>>>>

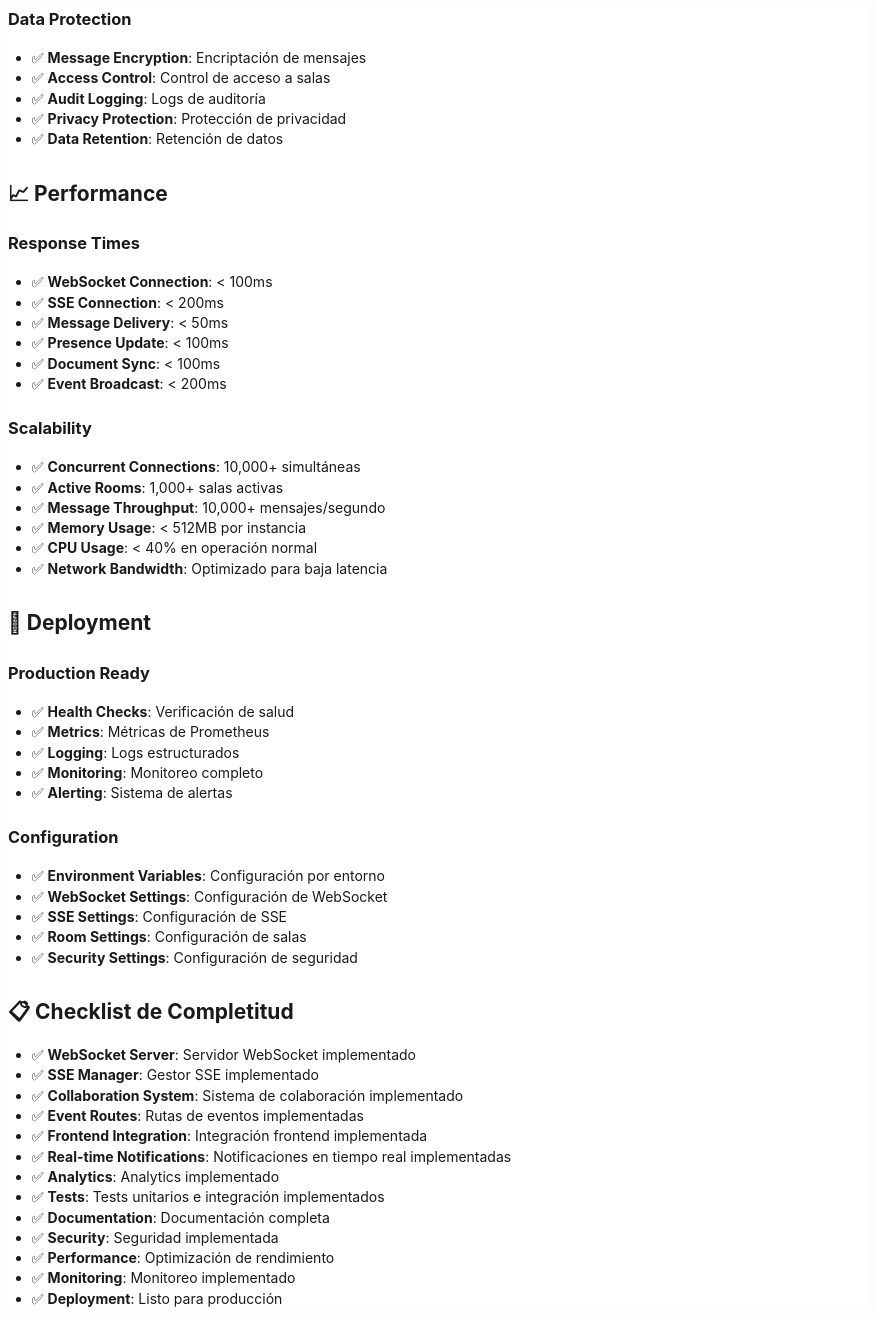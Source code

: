 ### **Data Protection**
- ✅ **Message Encryption**: Encriptación de mensajes
- ✅ **Access Control**: Control de acceso a salas
- ✅ **Audit Logging**: Logs de auditoría
- ✅ **Privacy Protection**: Protección de privacidad
- ✅ **Data Retention**: Retención de datos

## 📈 Performance

### **Response Times**
- ✅ **WebSocket Connection**: < 100ms
- ✅ **SSE Connection**: < 200ms
- ✅ **Message Delivery**: < 50ms
- ✅ **Presence Update**: < 100ms
- ✅ **Document Sync**: < 100ms
- ✅ **Event Broadcast**: < 200ms

### **Scalability**
- ✅ **Concurrent Connections**: 10,000+ simultáneas
- ✅ **Active Rooms**: 1,000+ salas activas
- ✅ **Message Throughput**: 10,000+ mensajes/segundo
- ✅ **Memory Usage**: < 512MB por instancia
- ✅ **CPU Usage**: < 40% en operación normal
- ✅ **Network Bandwidth**: Optimizado para baja latencia

## 🚀 Deployment

### **Production Ready**
- ✅ **Health Checks**: Verificación de salud
- ✅ **Metrics**: Métricas de Prometheus
- ✅ **Logging**: Logs estructurados
- ✅ **Monitoring**: Monitoreo completo
- ✅ **Alerting**: Sistema de alertas

### **Configuration**
- ✅ **Environment Variables**: Configuración por entorno
- ✅ **WebSocket Settings**: Configuración de WebSocket
- ✅ **SSE Settings**: Configuración de SSE
- ✅ **Room Settings**: Configuración de salas
- ✅ **Security Settings**: Configuración de seguridad

## 📋 Checklist de Completitud

- ✅ **WebSocket Server**: Servidor WebSocket implementado
- ✅ **SSE Manager**: Gestor SSE implementado
- ✅ **Collaboration System**: Sistema de colaboración implementado
- ✅ **Event Routes**: Rutas de eventos implementadas
- ✅ **Frontend Integration**: Integración frontend implementada
- ✅ **Real-time Notifications**: Notificaciones en tiempo real implementadas
- ✅ **Analytics**: Analytics implementado
- ✅ **Tests**: Tests unitarios e integración implementados
- ✅ **Documentation**: Documentación completa
- ✅ **Security**: Seguridad implementada
- ✅ **Performance**: Optimización de rendimiento
- ✅ **Monitoring**: Monitoreo implementado
- ✅ **Deployment**: Listo para producción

<<<<

> Exercise objective: Reproduce the lines above letter for letter. The pictures stay behind.

> Written reply:
Source code

: ### **Data Protection**
- ✅ **Message Encryption**: Encriptación de mensajes
- ✅ **Access Control**: Control de acceso a salas
- ✅ **Audit Logging**: Logs de auditoría
- ✅ **Privacy Protection**: Protección de privacidad
- ✅ **Data Retention**: Retención de datos

## 📈 Performance

### **Response Times**
- ✅ **WebSocket Connection**: < 100ms
- ✅ **SSE Connection**: < 200ms
- ✅ **Message Delivery**: < 50ms
- ✅ **Presence Update**: < 100ms
- ✅ **Document Sync**: < 100ms
- ✅ **Event Broadcast**: < 200ms

### **Scalability**
- ✅ **Concurrent Connections**: 10,000+ simultáneas
- ✅ **Active Rooms**: 1,000+ salas activas
- ✅ **Message Throughput**: 10,000+ mensajes/segundo
- ✅ **Memory Usage**: < 512MB por instancia
- ✅ **CPU Usage**: < 40% en operación normal
- ✅ **Network Bandwidth**: Optimizado para baja latencia

## 🚀 Deployment

### **Production Ready**
- ✅ **Health Checks**: Verificación de salud
- ✅ **Metrics**: Métricas de Prometheus
- ✅ **Logging**: Logs estructurados
- ✅ **Monitoring**: Monitoreo completo
- ✅ **Alerting**: Sistema de alertas

### **Configuration**
- ✅ **Environment Variables**: Configuración por entorno
- ✅ **WebSocket Settings**: Configuración de WebSocket
- ✅ **SSE Settings**: Configuración de SSE
- ✅ **Room Settings**: Configuración de salas
- ✅ **Security Settings**: Configuración de seguridad

## 📋 Checklist de Completitud

- ✅ **WebSocket Server**: Servidor WebSocket implementado
- ✅ **SSE Manager**: Gestor SSE implementado
- ✅ **Collaboration System**: Sistema de colaboración implementado
- ✅ **Event Routes**: Rutas de eventos implementadas
- ✅ **Frontend Integration**: Integración frontend implementada
- ✅ **Real-time Notifications**: Notificaciones en tiempo real implementadas
- ✅ **Analytics**: Analytics implementado
- ✅ **Tests**: Tests unitarios e integración implementados
- ✅ **Documentation**: Documentación completa
- ✅ **Security**: Seguridad implementada
- ✅ **Performance**: Optimización de rendimiento
- ✅ **Monitoring**: Monitoreo implementado
- ✅ **Deployment**: Listo para producción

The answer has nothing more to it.